The Individual Welfare Costs of Stay-at-Home Policies
Ola Andersson,
Pol Campos-Mercade,
Fredrik Carlsson,
Florian Schneider and
Erik Wengström
No 1340, Working Paper Series from Research Institute of Industrial Economics
Abstract:
This paper reports the results of a choice experiment designed to estimate the private welfare costs of stay-at-home policies during the COVID-19 pandemic. The study is conducted on a large and representative sample of the Swedish population. The results suggest that the welfare cost of a one-month stay-at-home policy, restricting non-working hours away from home, amounts to 9.1 percent of Sweden's monthly GDP. The cost can be interpreted as 29,600 quality-adjusted life years (QALYs), which roughly corresponds to between 3,700 and 8,000 COVID-19 fatalities. Moreover, we find that stricter and longer lockdowns are disproportionately more costly than more lenient ones.
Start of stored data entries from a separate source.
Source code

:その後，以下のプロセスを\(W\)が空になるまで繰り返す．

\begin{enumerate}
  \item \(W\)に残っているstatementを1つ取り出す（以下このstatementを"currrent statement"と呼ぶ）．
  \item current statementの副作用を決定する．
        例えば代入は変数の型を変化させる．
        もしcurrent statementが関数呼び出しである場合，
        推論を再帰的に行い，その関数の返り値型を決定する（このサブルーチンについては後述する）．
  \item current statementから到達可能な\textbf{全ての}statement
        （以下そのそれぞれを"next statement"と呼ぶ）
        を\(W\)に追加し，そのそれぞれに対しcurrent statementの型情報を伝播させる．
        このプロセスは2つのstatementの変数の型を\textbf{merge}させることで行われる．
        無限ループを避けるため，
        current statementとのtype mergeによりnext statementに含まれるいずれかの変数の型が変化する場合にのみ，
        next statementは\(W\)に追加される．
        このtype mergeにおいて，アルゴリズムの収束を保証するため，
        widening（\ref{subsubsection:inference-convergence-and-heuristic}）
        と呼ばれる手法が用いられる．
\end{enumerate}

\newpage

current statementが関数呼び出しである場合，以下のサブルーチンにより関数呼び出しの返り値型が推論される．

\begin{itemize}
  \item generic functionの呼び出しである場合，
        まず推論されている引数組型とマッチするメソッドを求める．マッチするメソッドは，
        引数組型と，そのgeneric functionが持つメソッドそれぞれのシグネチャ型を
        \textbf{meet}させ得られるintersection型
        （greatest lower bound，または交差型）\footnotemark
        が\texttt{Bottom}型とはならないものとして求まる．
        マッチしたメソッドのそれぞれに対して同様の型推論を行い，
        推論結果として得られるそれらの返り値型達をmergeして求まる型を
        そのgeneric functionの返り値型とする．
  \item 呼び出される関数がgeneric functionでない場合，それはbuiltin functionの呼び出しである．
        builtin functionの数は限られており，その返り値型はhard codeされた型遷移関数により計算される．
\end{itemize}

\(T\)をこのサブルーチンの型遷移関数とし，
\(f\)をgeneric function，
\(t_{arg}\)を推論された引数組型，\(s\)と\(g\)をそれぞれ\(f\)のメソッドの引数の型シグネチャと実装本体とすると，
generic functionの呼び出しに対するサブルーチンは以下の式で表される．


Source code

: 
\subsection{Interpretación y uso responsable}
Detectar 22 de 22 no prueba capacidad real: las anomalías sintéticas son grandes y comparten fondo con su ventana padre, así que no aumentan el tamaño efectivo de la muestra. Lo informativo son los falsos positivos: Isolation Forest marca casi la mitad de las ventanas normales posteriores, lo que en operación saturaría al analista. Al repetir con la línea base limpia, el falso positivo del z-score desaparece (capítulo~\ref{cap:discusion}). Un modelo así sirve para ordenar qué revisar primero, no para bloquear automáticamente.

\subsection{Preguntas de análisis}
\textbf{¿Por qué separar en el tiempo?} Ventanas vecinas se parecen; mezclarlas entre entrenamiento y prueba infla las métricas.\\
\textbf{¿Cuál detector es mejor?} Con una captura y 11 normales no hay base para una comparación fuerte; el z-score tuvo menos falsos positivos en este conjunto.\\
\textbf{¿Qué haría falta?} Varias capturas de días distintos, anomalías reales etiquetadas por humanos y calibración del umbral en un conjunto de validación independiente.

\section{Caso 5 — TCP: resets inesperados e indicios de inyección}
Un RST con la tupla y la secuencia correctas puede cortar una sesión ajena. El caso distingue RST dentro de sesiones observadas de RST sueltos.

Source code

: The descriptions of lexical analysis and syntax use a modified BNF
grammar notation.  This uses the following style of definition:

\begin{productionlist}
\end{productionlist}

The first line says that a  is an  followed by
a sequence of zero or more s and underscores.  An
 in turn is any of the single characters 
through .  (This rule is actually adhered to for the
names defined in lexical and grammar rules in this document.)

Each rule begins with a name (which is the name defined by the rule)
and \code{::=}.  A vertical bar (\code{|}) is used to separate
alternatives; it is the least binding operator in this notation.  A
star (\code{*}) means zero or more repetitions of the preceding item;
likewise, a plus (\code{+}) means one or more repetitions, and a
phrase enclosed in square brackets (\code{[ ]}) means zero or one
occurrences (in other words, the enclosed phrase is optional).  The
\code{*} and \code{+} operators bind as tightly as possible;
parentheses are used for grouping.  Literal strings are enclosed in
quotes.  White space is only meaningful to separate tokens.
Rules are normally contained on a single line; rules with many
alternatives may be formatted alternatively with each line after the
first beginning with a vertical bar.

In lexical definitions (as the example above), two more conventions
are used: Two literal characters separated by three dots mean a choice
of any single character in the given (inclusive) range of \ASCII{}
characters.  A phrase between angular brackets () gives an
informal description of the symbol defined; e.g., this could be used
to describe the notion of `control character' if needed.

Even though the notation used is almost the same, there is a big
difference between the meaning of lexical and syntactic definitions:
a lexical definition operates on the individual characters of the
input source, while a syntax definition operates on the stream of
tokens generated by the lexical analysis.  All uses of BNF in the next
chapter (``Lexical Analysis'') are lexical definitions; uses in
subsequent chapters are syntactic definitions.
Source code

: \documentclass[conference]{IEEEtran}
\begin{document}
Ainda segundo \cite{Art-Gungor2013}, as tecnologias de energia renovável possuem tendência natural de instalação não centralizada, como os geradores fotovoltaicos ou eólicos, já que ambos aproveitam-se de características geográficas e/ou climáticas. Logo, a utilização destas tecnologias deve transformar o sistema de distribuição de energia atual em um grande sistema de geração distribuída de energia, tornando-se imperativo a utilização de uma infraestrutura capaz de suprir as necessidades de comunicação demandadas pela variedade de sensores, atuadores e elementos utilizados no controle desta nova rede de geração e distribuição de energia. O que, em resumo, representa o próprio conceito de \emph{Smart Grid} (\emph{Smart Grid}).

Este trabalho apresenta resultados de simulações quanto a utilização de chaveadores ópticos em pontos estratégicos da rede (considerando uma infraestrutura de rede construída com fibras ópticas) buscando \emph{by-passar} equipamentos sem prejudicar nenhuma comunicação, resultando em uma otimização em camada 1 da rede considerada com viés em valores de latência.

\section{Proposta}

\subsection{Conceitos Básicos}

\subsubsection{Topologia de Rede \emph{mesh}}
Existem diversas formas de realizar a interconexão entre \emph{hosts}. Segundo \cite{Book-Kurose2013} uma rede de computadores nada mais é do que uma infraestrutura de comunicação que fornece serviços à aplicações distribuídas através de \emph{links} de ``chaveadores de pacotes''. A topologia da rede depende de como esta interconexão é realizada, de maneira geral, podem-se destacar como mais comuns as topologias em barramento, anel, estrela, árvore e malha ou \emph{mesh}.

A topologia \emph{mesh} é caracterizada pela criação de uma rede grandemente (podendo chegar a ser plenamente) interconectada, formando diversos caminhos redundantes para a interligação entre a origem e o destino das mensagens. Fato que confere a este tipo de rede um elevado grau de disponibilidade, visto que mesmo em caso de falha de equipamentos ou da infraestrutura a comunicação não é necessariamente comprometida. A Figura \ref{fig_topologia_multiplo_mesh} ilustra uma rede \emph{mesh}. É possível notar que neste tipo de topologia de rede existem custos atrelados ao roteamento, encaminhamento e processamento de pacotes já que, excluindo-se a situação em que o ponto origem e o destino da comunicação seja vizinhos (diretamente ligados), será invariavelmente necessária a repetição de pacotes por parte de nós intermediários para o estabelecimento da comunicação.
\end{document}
This result indicates that strict stay-at-home policies are likely to be cost-effective only if they slow the spread of the disease much more than more lenient ones.
Keywords: tay-at-home orders; welfare effects; choice experiment (search for similar items in EconPapers)
JEL-codes: D62 I18 (search for similar items in EconPapers)
Pages: 42 pages
Date: 2020-05-26
New Economics Papers: this item is included in nep-dcm
References: View complete reference list from CitEc
Citations: View citations in EconPapers (7)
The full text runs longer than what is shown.